Carlos Wakely appeals the revocation of his deferred judgment. He claims the district court acted out of emotion when considering his probation violation and then entering judgment on his serious misdemeanor conviction.
The court granted Wakely a deferred judgment in January 2023 after he pleaded guilty to domestic abuse assault causing bodily injury in violation of Iowa Code section 708.2A(2)(b) (2022).1 Four months later, Wakely's probation officer reported violations. At a revocation hearing in August, Wakely stipulated to one violation—failing to provide an updated address to his probation officer. The State lobbied the court to revoke Wakely's deferred judgment, asserting:
[W]e feel like he's lied to [his probation officer] regarding where he's been living, where he's been staying. He's indicated before that he was going to be residing at the victim's residence, which he can't. He indicated he was homeless, but ․ he, in fact, had a lease for a residence ․
In response, Wakely said he would do community service or jail time, but he wished to “keep that deferred.” His attorney told the court that if Wakely had a conviction on his record, there was “a very good possibility that he would lose his job.”
At first, the court suggested it would not revoke the deferred judgment, giving Wakely the option to extend probation for a year. But when Wakely expressed frustration with that choice by uttering “Jesus” and saying he could not agree, the court changed its mind and revoked his deferred judgment. The court placed Wakely on probation for one year with conditions—that he complete domestic abuse programming, wear a GPS monitor, have no contact with his wife, and obtain a mental-health evaluation. Wakely appealed in September 2023.2
Before reaching the merits of Wakely's claim, we turn to the State's request that we dismiss his appeal as moot. To advance its position, the State highlights events since Wakely filed his notice of appeal. Indeed, we may consider matters outside our record to determine whether a dispute is moot. Riley Drive Ent. I, Inc. v. Reynolds, 970 N.W.2d 289, 296 (Iowa 2022). Here are those events.

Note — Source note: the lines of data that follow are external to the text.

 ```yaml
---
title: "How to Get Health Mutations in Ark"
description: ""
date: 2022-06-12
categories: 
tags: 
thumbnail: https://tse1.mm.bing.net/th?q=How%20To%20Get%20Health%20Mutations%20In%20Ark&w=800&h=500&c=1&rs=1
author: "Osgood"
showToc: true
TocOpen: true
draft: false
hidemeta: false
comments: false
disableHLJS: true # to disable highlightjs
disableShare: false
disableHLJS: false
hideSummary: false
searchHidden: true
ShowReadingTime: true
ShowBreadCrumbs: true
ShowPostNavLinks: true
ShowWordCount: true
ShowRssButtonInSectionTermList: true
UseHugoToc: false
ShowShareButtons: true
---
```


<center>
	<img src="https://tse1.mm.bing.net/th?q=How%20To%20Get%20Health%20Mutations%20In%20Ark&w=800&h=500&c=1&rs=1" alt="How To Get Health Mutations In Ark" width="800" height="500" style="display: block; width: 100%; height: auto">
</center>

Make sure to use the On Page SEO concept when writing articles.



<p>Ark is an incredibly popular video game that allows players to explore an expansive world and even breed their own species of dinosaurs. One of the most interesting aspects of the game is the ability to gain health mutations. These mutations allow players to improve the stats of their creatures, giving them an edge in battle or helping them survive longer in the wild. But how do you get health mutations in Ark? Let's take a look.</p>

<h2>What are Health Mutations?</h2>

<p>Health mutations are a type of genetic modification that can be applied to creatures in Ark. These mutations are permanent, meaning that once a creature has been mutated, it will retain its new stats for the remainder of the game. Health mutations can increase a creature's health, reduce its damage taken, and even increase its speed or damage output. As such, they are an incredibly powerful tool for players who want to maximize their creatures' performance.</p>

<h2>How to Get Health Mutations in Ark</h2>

Four days after Wakely's appeal from the revocation of his deferred judgment, his probation officer filed a new report of violations. Wakely then stipulated to GPS breaches and failure to attend appointments. In October 2023, the court revoked Wakely's probation and ordered him to serve fifteen days in jail. Because Wakely discharged his sentence, the State argues that his challenge to the revocation of his deferred judgment is moot. The State relies on two unpublished cases from our court where we dismissed appeals as moot because the offenders had discharged their sentences: State v. Kucharo, No. 22-1881, 2024 WL 2842307, at *3 (Iowa Ct. App. June 5, 2024), and State v. Johnson, No. 16-0976, 2017 WL 2684342, at *2–3 (Iowa Ct. App. June 21, 2017).

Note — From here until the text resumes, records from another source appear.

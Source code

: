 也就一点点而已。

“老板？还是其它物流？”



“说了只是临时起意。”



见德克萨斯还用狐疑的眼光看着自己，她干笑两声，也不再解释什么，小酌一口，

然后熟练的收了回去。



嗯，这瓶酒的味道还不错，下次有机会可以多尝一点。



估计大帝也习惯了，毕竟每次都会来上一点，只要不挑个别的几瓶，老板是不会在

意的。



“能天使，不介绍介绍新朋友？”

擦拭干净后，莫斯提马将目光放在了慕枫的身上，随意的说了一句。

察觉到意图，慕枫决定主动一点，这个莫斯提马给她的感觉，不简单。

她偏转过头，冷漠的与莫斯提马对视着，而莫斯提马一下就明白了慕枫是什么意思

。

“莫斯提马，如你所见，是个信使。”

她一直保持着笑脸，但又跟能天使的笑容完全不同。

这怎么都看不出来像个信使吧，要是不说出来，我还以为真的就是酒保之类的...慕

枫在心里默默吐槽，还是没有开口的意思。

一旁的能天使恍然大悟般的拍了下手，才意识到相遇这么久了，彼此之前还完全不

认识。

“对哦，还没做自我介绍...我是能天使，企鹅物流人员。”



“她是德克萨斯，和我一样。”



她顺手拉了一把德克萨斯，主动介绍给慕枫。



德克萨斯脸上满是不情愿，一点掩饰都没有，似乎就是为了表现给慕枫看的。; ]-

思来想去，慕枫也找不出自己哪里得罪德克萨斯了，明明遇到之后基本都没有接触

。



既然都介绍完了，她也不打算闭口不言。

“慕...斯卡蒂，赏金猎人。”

The State is right that discharge of a sentence can render a challenge to that punishment moot. See Lane v. Williams, 455 U.S. 624, 631 (1982) (“Since respondents elected only to attack their sentences, and since those sentences expired during the course of these proceedings, this case is moot.”). But Wakely's case differs from Lane, Kucharo, and Johnson. Wakely is contesting more than his sentence; he is disputing the loss of his deferred judgment. If we were to grant the relief he seeks, he would return to prejudgment status where he had no criminal conviction. See Iowa Code § 907.1(1) (defining deferred judgment as “a sentencing option whereby both the adjudication of guilt and the imposition of a sentence are deferred by the court”). Thus, our ruling would have a practical legal effect on the existing controversy. See Clarke Cnty. Reservoir Comm'n v. Robins, 862 N.W.2d 166, 174 (Iowa 2015). Because Wakely's claim is not moot, we proceed to the merits.

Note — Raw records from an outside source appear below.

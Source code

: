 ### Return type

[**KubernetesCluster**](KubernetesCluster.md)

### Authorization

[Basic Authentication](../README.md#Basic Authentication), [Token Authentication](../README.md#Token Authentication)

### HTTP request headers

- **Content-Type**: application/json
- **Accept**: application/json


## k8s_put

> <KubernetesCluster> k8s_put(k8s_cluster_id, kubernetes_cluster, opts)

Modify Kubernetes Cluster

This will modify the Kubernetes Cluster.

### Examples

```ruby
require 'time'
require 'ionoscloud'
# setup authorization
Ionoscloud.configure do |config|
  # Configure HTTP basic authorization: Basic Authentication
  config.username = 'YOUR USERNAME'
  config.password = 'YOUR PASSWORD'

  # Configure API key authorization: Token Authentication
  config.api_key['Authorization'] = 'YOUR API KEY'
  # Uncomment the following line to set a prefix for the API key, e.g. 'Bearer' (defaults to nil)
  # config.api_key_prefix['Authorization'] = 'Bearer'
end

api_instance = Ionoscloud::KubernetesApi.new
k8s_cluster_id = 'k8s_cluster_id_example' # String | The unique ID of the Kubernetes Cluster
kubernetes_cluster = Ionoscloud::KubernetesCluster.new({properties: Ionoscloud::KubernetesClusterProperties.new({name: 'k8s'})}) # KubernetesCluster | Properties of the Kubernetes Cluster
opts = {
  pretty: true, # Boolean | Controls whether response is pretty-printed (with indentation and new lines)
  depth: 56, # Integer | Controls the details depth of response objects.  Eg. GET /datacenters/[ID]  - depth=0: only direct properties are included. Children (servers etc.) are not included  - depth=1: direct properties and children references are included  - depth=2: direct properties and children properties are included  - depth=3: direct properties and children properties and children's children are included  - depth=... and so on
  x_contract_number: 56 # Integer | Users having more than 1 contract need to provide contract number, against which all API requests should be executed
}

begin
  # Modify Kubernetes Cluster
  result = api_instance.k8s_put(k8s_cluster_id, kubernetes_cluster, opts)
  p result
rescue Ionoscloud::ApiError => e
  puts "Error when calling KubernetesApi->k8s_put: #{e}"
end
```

At the heart of Wakely's claim is the court's reaction to his insolence at the hearing. He contends that the court “abused its discretion when it revoked [his] deferred judgment and sentenced him to a suspended sentence after being interrupted when asked if he wished to extend his probation.” Wakely maintains that the court did not give “a legally sufficient reason” for the revocation. Rather, in his view, it “based its ruling on emotion as it was clearly frustrated with Mr. Wakely during the entire proceeding and for using the word Jesus.”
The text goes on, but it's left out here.